Margaret Richardson Dixon
Born (1908-02-27)February 27, 1908
New Orleans, Louisiana, USA
Died June 21, 1970(1970-06-21) (aged 62)
Louisiana Baton Rouge, Louisiana
Nationality American
Occupation Managing editor of the Baton Rouge Morning Advocate; crusading journalist; political activist
Political party Democrat
Spouse(s) J. Muncia Dixon (m. 1928)
Parent(s) Roger W. and Josephine Pettit Richardson
Notes
Louisiana's most influential woman journalist of the 20th century

Margaret Richardson Dixon, usually known as Maggie Dixon (February 27, 1908 – June 21, 1970), was perhaps the most influential woman journalist of 20th century Louisiana. She was the managing editor of her state's capital city newspaper, the Baton Rouge Morning Advocate, from 1949 until her death some two decades later. She was also an active Democrat who championed prison reform, assistance to the mentally ill, and organized labor. She once addressed a Louisiana AFL-CIO convention at the invitation of president Victor V. Bussie of Baton Rouge.

Dixon was born in New Orleans to Roger W. Richardson and the former Josephine Pettit. In 1928, she obtained her bachelor's degree from Louisiana State University in Baton Rouge. That same year, she married J. Muncia Dixon.

She began her career in 1928 as a reporter for the defunct Baton Rouge State-Times, an afternoon daily. In 1931, she moved to the morning New Orleans Times-Picayune as women's editor and general assignment reporter, a position that she held until 1937. Thereafter she spent a year as the part-time public relations assistant for the Louisiana State Library and as the pivotal Baton Rouge correspondent for the former New Orleans Item and the wire service United Press International.

In 1938, Dixon became city editor of the Morning Advocate, a position that she retained until 1942, when she became assistant managing editor for some seven years. In 1949, she was promoted to her final position of managing editor. In her last three years at the Advocate, Kenneth L. Dixon (no relation) was the editor of the editorial page.
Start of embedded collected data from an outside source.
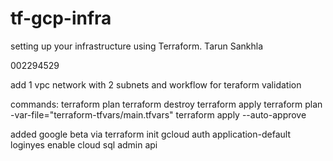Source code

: # tf-gcp-infra
setting up your infrastructure using Terraform.
Tarun Sankhla

002294529

add 1 vpc network with 2 subnets and workflow for teraform validation

commands:
terraform plan
terraform destroy
terraform apply
terraform plan -var-file="terraform-tfvars/main.tfvars" 
terraform apply  --auto-approve

added google beta via terraform init 
gcloud auth application-default loginyes
enable cloud sql admin api
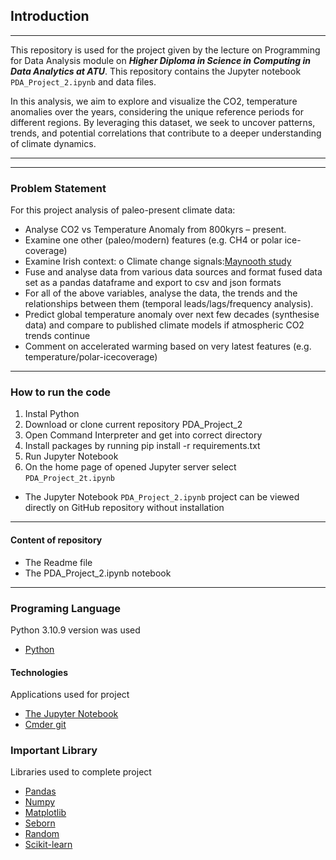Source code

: ## Introduction

***

This repository is used for the project given by the lecture on Programming for Data Analysis module on <em><strong>Higher Diploma in Science in Computing in Data Analytics at ATU</strong></em>. This repository contains the Jupyter notebook <code>PDA_Project_2.ipynb</code> and data files.

In this analysis, we aim to explore and visualize the CO2, temperature anomalies over the years, considering the unique reference periods for different regions. By leveraging this dataset, we seek to uncover patterns, trends, and potential correlations that contribute to a deeper understanding of climate dynamics.

*** 

***

### Problem Statement

For this project analysis of paleo-present climate data:

* Analyse CO2 vs Temperature Anomaly from 800kyrs – present.
* Examine one other (paleo/modern) features (e.g. CH4 or polar ice-coverage)
* Examine Irish context:
  o Climate change signals:[Maynooth study](https://www.sciencedirect.com/science/article/pii/S2212094723000610#bib13)
* Fuse and analyse data from various data sources and format fused data set as a pandas
dataframe and export to csv and json formats
* For all of the above variables, analyse the data, the trends and the relationships between
them (temporal leads/lags/frequency analysis).
* Predict global temperature anomaly over next few decades (synthesise data) and compare to
published climate models if atmospheric CO2 trends continue
* Comment on accelerated warming based on very latest features (e.g. temperature/polar-icecoverage)
  
***   

### How to run the code

 1. Instal Python 
 2. Download or clone current repository PDA_Project_2
 3. Open Command Interpreter and get into correct directory
 4. Install packages by running pip install -r requirements.txt 
 5. Run Jupyter Notebook
 6. On the home page of opened Jupyter server select <code>PDA_Project_2t.ipynb</code>

* The Jupyter Notebook <code>PDA_Project_2.ipynb</code> project can be viewed directly on GitHub repository without installation 

***

#### Content of repository 
* The Readme file
* The PDA_Project_2.ipynb notebook 

***

### Programing Language 
Python 3.10.9 version was used
* [Python](https://www.python.org/)

#### Technologies 
Applications used for project
* [The Jupyter Notebook](https://jupyter.org/)
* [Cmder git](https://cmder.app/)

### Important Library 
Libraries used to complete project
* [Pandas](https://pandas.pydata.org/)
* [Numpy](https://numpy.org/)
* [Matplotlib](https://matplotlib.org/)
* [Seborn](https://seaborn.pydata.org/)
* [Random](https://docs.python.org/3/library/random.html)
* [Scikit-learn](https://scikit-learn.org)


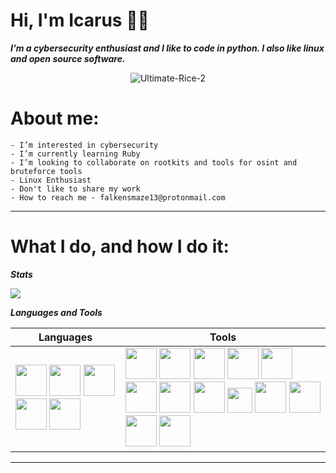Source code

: Hi, I'm Icarus 👨‍💻
==============

***I'm a cybersecurity enthusiast and I like to code in python. I also like linux and open source software.***
<p align="center"> 
  <img src="https://i.ibb.co/T8w2HQn/Ultimate-Rice-2.png" alt="Ultimate-Rice-2" border="0"></a>
</p>


# About me:
    - I’m interested in cybersecurity
    - I’m currently learning Ruby
    - I’m looking to collaborate on rootkits and tools for osint and bruteforce tools
    - Linux Enthusiast
    - Don't like to share my work
    - How to reach me - falkensmaze13@protonmail.com

---

# What I do, and how I do it:

***Stats***

<img src="https://github-readme-stats.vercel.app/api?username=Icarus131&&show_icons=true&title_color=ffffff&icon_color=fe6f5e&text_color=146870&bg_color=151515">

***Languages and Tools***

  Languages        | Tools      |
|------------------|-------------|
| <img src="https://camo.githubusercontent.com/d10e5aa8ba67f1eb109da4e98cd75adfa42df2e6019f8222cfa14c0088ac674d/68747470733a2f2f70726f66696c696e61746f722e7269736861762e6465762f736b696c6c732d6173736574732f707974686f6e2d6f726967696e616c2e737667" width="50"> <img src="https://camo.githubusercontent.com/716c20f454fef17485712c6bfda0f6343ac75983a673228c59aa3bf4076c9f99/68747470733a2f2f70726f66696c696e61746f722e7269736861762e6465762f736b696c6c732d6173736574732f63706c7573706c75732d6f726967696e616c2e737667" width="50"> <img src="https://camo.githubusercontent.com/075657b384358f918d473ef7fbb24c213dbd1d43058ae2ac2134731d614ca870/68747470733a2f2f70726f66696c696e61746f722e7269736861762e6465762f736b696c6c732d6173736574732f6a6176612d6f726967696e616c2d776f72646d61726b2e737667" width="50"> <img src="https://i.pinimg.com/originals/8f/50/63/8f50630ae0e1775196e4c270c573ce67.png" width="50"> <img src="https://www.techbaz.org/Course/img/csharp-logo.png" width="50"> |  <img src="https://camo.githubusercontent.com/0d57a1013ca687b2df81dc1652bf33293b0d9e43d4745d7e70f33b0c79fef474/68747470733a2f2f70726f66696c696e61746f722e7269736861762e6465762f736b696c6c732d6173736574732f6c696e75782d6f726967696e616c2e737667" width="50"> <img src="https://cdn.freebiesupply.com/logos/large/2x/vim-logo-png-transparent.png" width="50"> <img src="https://www.macupdate.com/images/icons512/39459.png" width="50"> <img src="https://camo.githubusercontent.com/c994f99958731f1dc803e2f9cb5bcd52a6a7cf95322cc7543e0c694abc4bd819/68747470733a2f2f70726f66696c696e61746f722e7269736861762e6465762f736b696c6c732d6173736574732f676e755f626173682d69636f6e2e737667" width="50"> <img src="https://camo.githubusercontent.com/b7ea09b0c030ae14623cfc3a52ab3ee0d07e0259a1b230139e65ba00454327c9/68747470733a2f2f70726f66696c696e61746f722e7269736861762e6465762f736b696c6c732d6173736574732f6769742d73636d2d69636f6e2e737667" width="50"> <img src="https://alschim.de/wp-content/uploads/gimp/gimp-logo.png" width="50"> <img src="https://upload.wikimedia.org/wikipedia/commons/4/45/Parrot_Logo.png" width="50"> <img src="https://img.icons8.com/color/452/kali-linux.png" width="50"> <img src="https://cdn.freebiesupply.com/logos/large/2x/debian-2-logo-png-transparent.png" width="40"> <img src="https://2.bp.blogspot.com/-tzm1twY_ENM/XlCRuI0ZkRI/AAAAAAAAOso/BmNOUANXWxwc5vwslNw3WpjrDlgs9PuwQCLcBGAsYHQ/s1600/pasted%2Bimage%2B0.png" width="50"> <img src="https://maxcdn.icons8.com/Share/icon/color/Logos/virtualbox1600.png" width="50"> <img src="https://1000logos.net/wp-content/uploads/2017/08/Spotify-Logo.png" width="50"> <img src="https://pngimg.com/uploads/brain/brain_PNG70.png" width="50">|

---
In 1955, Dixon headed the Louisiana-Mississippi Associated Press Association. She was close to Governor Earl Kemp Long and often advised him on press and political strategy, according to Long's former lieutenant governor, William J. "Bill" Dodd. In 1956 and 1964, she was a delegate to the Democratic National Convention. The former met in Chicago to renominate former Illinois Governor Adlai Stevenson, as the presidential candidate, with U.S. Senator Estes Kefauver of Tennessee as his running-mate. In 1964, the convention met in Atlantic City, New Jersey, to nominate U.S. President Lyndon B. Johnson and U.S. Senator Hubert Humphrey of Minnesota for the presidency and vice presidency, respectively. Humphrey had Baton Rouge ties, having been a graduate student at Dixon's LSU. Dixon also served on the LSU Board of Supervisors from 1951 to 1960, on the initial appointment of Governor Long.